What you will do: For each entry, return the text exactly and omit any image.

Data to use:

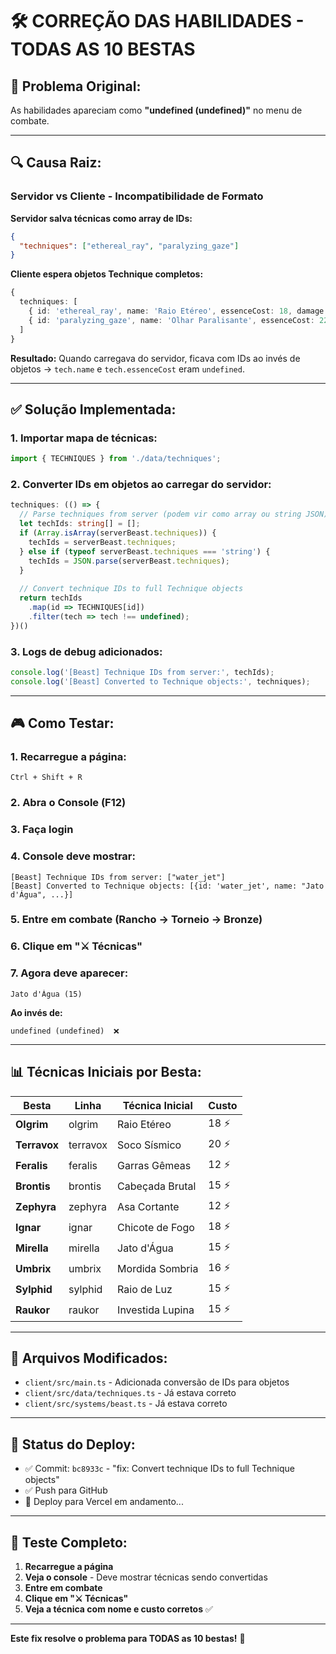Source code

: # 🛠️ CORREÇÃO DAS HABILIDADES - TODAS AS 10 BESTAS

## 🐛 **Problema Original:**
As habilidades apareciam como **"undefined (undefined)"** no menu de combate.

---

## 🔍 **Causa Raiz:**

### **Servidor vs Cliente - Incompatibilidade de Formato**

**Servidor salva técnicas como array de IDs:**
```json
{
  "techniques": ["ethereal_ray", "paralyzing_gaze"]
}
```

**Cliente espera objetos Technique completos:**
```typescript
{
  techniques: [
    { id: 'ethereal_ray', name: 'Raio Etéreo', essenceCost: 18, damage: 45, ... },
    { id: 'paralyzing_gaze', name: 'Olhar Paralisante', essenceCost: 22, ... }
  ]
}
```

**Resultado:** Quando carregava do servidor, ficava com IDs ao invés de objetos → `tech.name` e `tech.essenceCost` eram `undefined`.

---

## ✅ **Solução Implementada:**

### **1. Importar mapa de técnicas:**
```typescript
import { TECHNIQUES } from './data/techniques';
```

### **2. Converter IDs em objetos ao carregar do servidor:**
```typescript
techniques: (() => {
  // Parse techniques from server (podem vir como array ou string JSON)
  let techIds: string[] = [];
  if (Array.isArray(serverBeast.techniques)) {
    techIds = serverBeast.techniques;
  } else if (typeof serverBeast.techniques === 'string') {
    techIds = JSON.parse(serverBeast.techniques);
  }
  
  // Convert technique IDs to full Technique objects
  return techIds
    .map(id => TECHNIQUES[id])
    .filter(tech => tech !== undefined);
})()
```

### **3. Logs de debug adicionados:**
```typescript
console.log('[Beast] Technique IDs from server:', techIds);
console.log('[Beast] Converted to Technique objects:', techniques);
```

---

## 🎮 **Como Testar:**

### **1. Recarregue a página:**
```
Ctrl + Shift + R
```

### **2. Abra o Console (F12)**

### **3. Faça login**

### **4. Console deve mostrar:**
```
[Beast] Technique IDs from server: ["water_jet"]
[Beast] Converted to Technique objects: [{id: 'water_jet', name: "Jato d'Água", ...}]
```

### **5. Entre em combate (Rancho → Torneio → Bronze)**

### **6. Clique em "⚔️ Técnicas"**

### **7. Agora deve aparecer:**
```
Jato d'Água (15)
```

**Ao invés de:**
```
undefined (undefined)  ❌
```

---

## 📊 **Técnicas Iniciais por Besta:**

| Besta | Linha | Técnica Inicial | Custo |
|-------|-------|----------------|-------|
| **Olgrim** | olgrim | Raio Etéreo | 18 ⚡ |
| **Terravox** | terravox | Soco Sísmico | 20 ⚡ |
| **Feralis** | feralis | Garras Gêmeas | 12 ⚡ |
| **Brontis** | brontis | Cabeçada Brutal | 15 ⚡ |
| **Zephyra** | zephyra | Asa Cortante | 12 ⚡ |
| **Ignar** | ignar | Chicote de Fogo | 18 ⚡ |
| **Mirella** | mirella | Jato d'Água | 15 ⚡ |
| **Umbrix** | umbrix | Mordida Sombria | 16 ⚡ |
| **Sylphid** | sylphid | Raio de Luz | 15 ⚡ |
| **Raukor** | raukor | Investida Lupina | 15 ⚡ |

---

## 🔧 **Arquivos Modificados:**

- `client/src/main.ts` - Adicionada conversão de IDs para objetos
- `client/src/data/techniques.ts` - Já estava correto
- `client/src/systems/beast.ts` - Já estava correto

---

## 🚀 **Status do Deploy:**

- ✅ Commit: `bc8933c` - "fix: Convert technique IDs to full Technique objects"
- ✅ Push para GitHub
- 🔄 Deploy para Vercel em andamento...

---

## 🧪 **Teste Completo:**

1. **Recarregue a página**
2. **Veja o console** - Deve mostrar técnicas sendo convertidas
3. **Entre em combate**
4. **Clique em "⚔️ Técnicas"**
5. **Veja a técnica com nome e custo corretos** ✅

---

**Este fix resolve o problema para TODAS as 10 bestas!** 🎉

Answer to this problem:
Source code

: # 🛠️ CORREÇÃO DAS HABILIDADES - TODAS AS 10 BESTAS

## 🐛 **Problema Original:**
As habilidades apareciam como **"undefined (undefined)"** no menu de combate.

---

## 🔍 **Causa Raiz:**

### **Servidor vs Cliente - Incompatibilidade de Formato**

**Servidor salva técnicas como array de IDs:**
```json
{
  "techniques": ["ethereal_ray", "paralyzing_gaze"]
}
```

**Cliente espera objetos Technique completos:**
```typescript
{
  techniques: [
    { id: 'ethereal_ray', name: 'Raio Etéreo', essenceCost: 18, damage: 45, ... },
    { id: 'paralyzing_gaze', name: 'Olhar Paralisante', essenceCost: 22, ... }
  ]
}
```

**Resultado:** Quando carregava do servidor, ficava com IDs ao invés de objetos → `tech.name` e `tech.essenceCost` eram `undefined`.

---

## ✅ **Solução Implementada:**

### **1. Importar mapa de técnicas:**
```typescript
import { TECHNIQUES } from './data/techniques';
```

### **2. Converter IDs em objetos ao carregar do servidor:**
```typescript
techniques: (() => {
  // Parse techniques from server (podem vir como array ou string JSON)
  let techIds: string[] = [];
  if (Array.isArray(serverBeast.techniques)) {
    techIds = serverBeast.techniques;
  } else if (typeof serverBeast.techniques === 'string') {
    techIds = JSON.parse(serverBeast.techniques);
  }
  
  // Convert technique IDs to full Technique objects
  return techIds
    .map(id => TECHNIQUES[id])
    .filter(tech => tech !== undefined);
})()
```

### **3. Logs de debug adicionados:**
```typescript
console.log('[Beast] Technique IDs from server:', techIds);
console.log('[Beast] Converted to Technique objects:', techniques);
```

---

## 🎮 **Como Testar:**

### **1. Recarregue a página:**
```
Ctrl + Shift + R
```

### **2. Abra o Console (F12)**

### **3. Faça login**

### **4. Console deve mostrar:**
```
[Beast] Technique IDs from server: ["water_jet"]
[Beast] Converted to Technique objects: [{id: 'water_jet', name: "Jato d'Água", ...}]
```

### **5. Entre em combate (Rancho → Torneio → Bronze)**

### **6. Clique em "⚔️ Técnicas"**

### **7. Agora deve aparecer:**
```
Jato d'Água (15)
```

**Ao invés de:**
```
undefined (undefined)  ❌
```

---

## 📊 **Técnicas Iniciais por Besta:**

| Besta | Linha | Técnica Inicial | Custo |
|-------|-------|----------------|-------|
| **Olgrim** | olgrim | Raio Etéreo | 18 ⚡ |
| **Terravox** | terravox | Soco Sísmico | 20 ⚡ |
| **Feralis** | feralis | Garras Gêmeas | 12 ⚡ |
| **Brontis** | brontis | Cabeçada Brutal | 15 ⚡ |
| **Zephyra** | zephyra | Asa Cortante | 12 ⚡ |
| **Ignar** | ignar | Chicote de Fogo | 18 ⚡ |
| **Mirella** | mirella | Jato d'Água | 15 ⚡ |
| **Umbrix** | umbrix | Mordida Sombria | 16 ⚡ |
| **Sylphid** | sylphid | Raio de Luz | 15 ⚡ |
| **Raukor** | raukor | Investida Lupina | 15 ⚡ |

---

## 🔧 **Arquivos Modificados:**

- `client/src/main.ts` - Adicionada conversão de IDs para objetos
- `client/src/data/techniques.ts` - Já estava correto
- `client/src/systems/beast.ts` - Já estava correto

---

## 🚀 **Status do Deploy:**

- ✅ Commit: `bc8933c` - "fix: Convert technique IDs to full Technique objects"
- ✅ Push para GitHub
- 🔄 Deploy para Vercel em andamento...

---

## 🧪 **Teste Completo:**

1. **Recarregue a página**
2. **Veja o console** - Deve mostrar técnicas sendo convertidas
3. **Entre em combate**
4. **Clique em "⚔️ Técnicas"**
5. **Veja a técnica com nome e custo corretos** ✅

---

**Este fix resolve o problema para TODAS as 10 bestas!** 🎉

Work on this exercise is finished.